In connection with the optional redemptions referenced above, a
one-time charge of approximately $29
million, or approximately $0.08 per share, is expected to be recorded to
Net Income and Funds From Operations ("FFO") in the third quarter
of 2021. The one-time charge was not included as part of Simon's
estimated Net Income and FFO per share guidance for the year ending
December 31, 2021 provided on
August 2, 2021.
The Bank of New York Mellon Trust Company, N.A., as Trustee and
Paying Agent, is mailing a notice of redemption to all registered
holders of the Notes. Additional information relating to the
procedure for the redemption may be obtained by calling The Bank of
New York Mellon Trust Company, N.A. at (800) 254-2826.
Forward-Looking Statements
Certain statements made in this press release may be deemed
"forward–looking statements" within the meaning of the Private
Securities Litigation Reform Act of 1995. Although the Company
believes the expectations reflected in any forward–looking
statements are based on reasonable assumptions, the Company can
give no assurance that its expectations will be attained, and it is
possible that the Company's actual results may differ materially
from those indicated by these forward–looking statements due to a
variety of risks, uncertainties and other factors.
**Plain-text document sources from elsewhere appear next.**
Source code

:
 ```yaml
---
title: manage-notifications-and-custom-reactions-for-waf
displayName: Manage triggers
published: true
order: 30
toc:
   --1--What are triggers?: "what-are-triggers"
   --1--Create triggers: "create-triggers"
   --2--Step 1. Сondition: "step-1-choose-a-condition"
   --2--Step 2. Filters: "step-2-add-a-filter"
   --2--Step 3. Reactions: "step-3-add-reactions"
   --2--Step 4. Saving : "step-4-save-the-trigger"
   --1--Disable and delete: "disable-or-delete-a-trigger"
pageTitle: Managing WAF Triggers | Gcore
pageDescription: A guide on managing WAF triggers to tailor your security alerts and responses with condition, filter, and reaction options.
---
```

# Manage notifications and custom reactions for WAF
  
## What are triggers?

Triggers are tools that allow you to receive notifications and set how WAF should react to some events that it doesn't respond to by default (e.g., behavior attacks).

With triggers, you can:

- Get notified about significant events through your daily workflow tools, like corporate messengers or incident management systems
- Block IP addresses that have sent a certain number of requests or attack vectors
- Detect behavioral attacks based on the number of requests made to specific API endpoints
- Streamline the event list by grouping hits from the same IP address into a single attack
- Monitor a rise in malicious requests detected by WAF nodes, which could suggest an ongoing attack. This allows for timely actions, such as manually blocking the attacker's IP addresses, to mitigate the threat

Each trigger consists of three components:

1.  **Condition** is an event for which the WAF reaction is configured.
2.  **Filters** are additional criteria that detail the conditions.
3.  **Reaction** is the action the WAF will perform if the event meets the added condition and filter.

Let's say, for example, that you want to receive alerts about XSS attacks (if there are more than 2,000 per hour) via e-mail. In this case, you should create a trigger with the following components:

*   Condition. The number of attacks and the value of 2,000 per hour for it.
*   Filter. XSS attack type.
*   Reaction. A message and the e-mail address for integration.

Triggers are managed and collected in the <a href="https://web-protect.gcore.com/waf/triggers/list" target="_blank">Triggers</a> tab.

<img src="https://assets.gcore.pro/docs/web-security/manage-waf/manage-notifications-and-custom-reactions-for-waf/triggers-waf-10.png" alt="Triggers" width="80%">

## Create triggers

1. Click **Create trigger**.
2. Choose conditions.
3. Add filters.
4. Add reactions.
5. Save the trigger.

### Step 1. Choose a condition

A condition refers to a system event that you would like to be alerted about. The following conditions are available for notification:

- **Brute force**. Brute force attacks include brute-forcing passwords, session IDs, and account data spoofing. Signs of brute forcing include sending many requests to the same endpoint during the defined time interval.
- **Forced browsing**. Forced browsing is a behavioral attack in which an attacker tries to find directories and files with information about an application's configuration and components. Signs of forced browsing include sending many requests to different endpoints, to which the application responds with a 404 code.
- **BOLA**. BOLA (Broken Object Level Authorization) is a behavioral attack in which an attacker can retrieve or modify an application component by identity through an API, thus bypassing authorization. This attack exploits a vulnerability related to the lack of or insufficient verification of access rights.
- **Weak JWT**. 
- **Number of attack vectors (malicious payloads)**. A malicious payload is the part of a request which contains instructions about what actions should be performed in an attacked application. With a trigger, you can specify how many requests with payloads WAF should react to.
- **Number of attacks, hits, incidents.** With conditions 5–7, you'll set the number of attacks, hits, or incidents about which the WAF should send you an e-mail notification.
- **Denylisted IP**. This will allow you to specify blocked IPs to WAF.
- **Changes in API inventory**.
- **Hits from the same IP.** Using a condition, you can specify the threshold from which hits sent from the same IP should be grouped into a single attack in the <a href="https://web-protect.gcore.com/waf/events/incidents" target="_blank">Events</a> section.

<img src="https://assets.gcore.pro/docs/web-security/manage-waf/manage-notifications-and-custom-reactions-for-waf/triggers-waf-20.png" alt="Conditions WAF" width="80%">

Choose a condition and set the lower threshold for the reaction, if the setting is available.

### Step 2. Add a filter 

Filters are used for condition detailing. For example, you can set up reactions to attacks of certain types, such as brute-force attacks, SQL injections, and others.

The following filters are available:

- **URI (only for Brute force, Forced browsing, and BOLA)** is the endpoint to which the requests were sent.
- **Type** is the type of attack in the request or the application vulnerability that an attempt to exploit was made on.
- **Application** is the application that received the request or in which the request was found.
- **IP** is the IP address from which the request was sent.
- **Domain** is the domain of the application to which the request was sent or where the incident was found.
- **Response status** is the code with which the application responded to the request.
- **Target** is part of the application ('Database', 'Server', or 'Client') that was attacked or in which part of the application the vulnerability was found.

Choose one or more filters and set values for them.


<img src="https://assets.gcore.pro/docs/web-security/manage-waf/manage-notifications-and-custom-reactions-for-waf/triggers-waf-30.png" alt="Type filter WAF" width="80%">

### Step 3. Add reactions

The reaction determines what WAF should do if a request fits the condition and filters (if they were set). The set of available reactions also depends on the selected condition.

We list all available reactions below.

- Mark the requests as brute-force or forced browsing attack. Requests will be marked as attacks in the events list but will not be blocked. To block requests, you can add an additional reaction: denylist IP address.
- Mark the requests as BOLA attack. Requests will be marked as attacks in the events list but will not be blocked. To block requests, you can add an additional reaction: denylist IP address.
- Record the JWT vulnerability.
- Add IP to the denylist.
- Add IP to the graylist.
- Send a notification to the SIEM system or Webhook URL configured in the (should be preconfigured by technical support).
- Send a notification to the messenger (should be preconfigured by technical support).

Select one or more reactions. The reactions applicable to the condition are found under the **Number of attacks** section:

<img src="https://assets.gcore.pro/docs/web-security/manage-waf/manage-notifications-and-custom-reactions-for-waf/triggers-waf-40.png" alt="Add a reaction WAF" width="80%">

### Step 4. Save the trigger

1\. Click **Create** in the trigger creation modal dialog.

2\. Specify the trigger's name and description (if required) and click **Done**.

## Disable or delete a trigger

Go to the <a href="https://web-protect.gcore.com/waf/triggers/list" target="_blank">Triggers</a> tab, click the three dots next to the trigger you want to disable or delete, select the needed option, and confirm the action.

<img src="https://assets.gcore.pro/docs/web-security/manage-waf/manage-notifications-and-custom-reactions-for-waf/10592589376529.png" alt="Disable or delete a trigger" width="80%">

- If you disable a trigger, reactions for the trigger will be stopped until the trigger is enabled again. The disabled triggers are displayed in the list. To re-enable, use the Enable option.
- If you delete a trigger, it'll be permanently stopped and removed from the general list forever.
Such factors
include, but are not limited to: uncertainties regarding the impact
of the COVID-19 pandemic and governmental restrictions intended to
prevent its spread on our business, financial condition, results of
operations, cash flow and liquidity and our ability to access the
capital markets, satisfy our debt service obligations and make
distributions to our stockholders; changes in economic and market
conditions that may adversely affect the general retail
environment; the potential loss of anchor stores or major tenants;
the inability to collect rent due to the bankruptcy or insolvency
of tenants or otherwise; the intensely competitive market
environment in the retail industry, including e-commerce; an
increase in vacant space at our properties; the inability to lease
newly developed properties and renew leases and relet space at
existing properties on favorable terms; our international
activities subjecting us to risks that are different from or
greater than those associated with our domestic operations,
including changes in foreign exchange rates; risks associated with
the acquisition, development, redevelopment, expansion, leasing and
management of properties; general risks related to real estate
investments, including the illiquidity of real estate investments;
the impact of our substantial indebtedness on our future
operations, including covenants in the governing agreements that
impose restrictions on us that may affect our ability to operate
freely; any disruption in the financial markets that may adversely
affect our ability to access capital for growth and satisfy our
ongoing debt service requirements; any change in our credit rating;
changes in market rates of interest; the transition of LIBOR to an
alternative reference rate; our continued ability to maintain our
status as a REIT; changes in tax laws or regulations that result in
adverse tax consequences; risks relating to our joint venture
properties, including guarantees of certain joint venture
indebtedness; environmental liabilities; natural disasters; the
availability of comprehensive insurance coverage; the potential for
terrorist activities; security breaches that could compromise our
information technology or infrastructure; and the loss of key
management personnel. The Company discusses these and other risks
and uncertainties under the heading "Risk Factors" in its annual
and quarterly periodic reports filed with the SEC. The
Company may update that discussion in subsequent other periodic
reports, but except as required by law, the Company undertakes no
duty or obligation to update or revise these forward-looking
statements, whether as a result of new information, future
developments, or otherwise.
About Simon
Simon is a global leader in the ownership
of premier shopping, dining, entertainment and mixed-use
destinations and an S&P 100 company (Simon Property Group,
NYSE: SPG). Our properties across North
America, Europe and
Asia provide community gathering
places for millions of people every day and generate billions in
annual sales.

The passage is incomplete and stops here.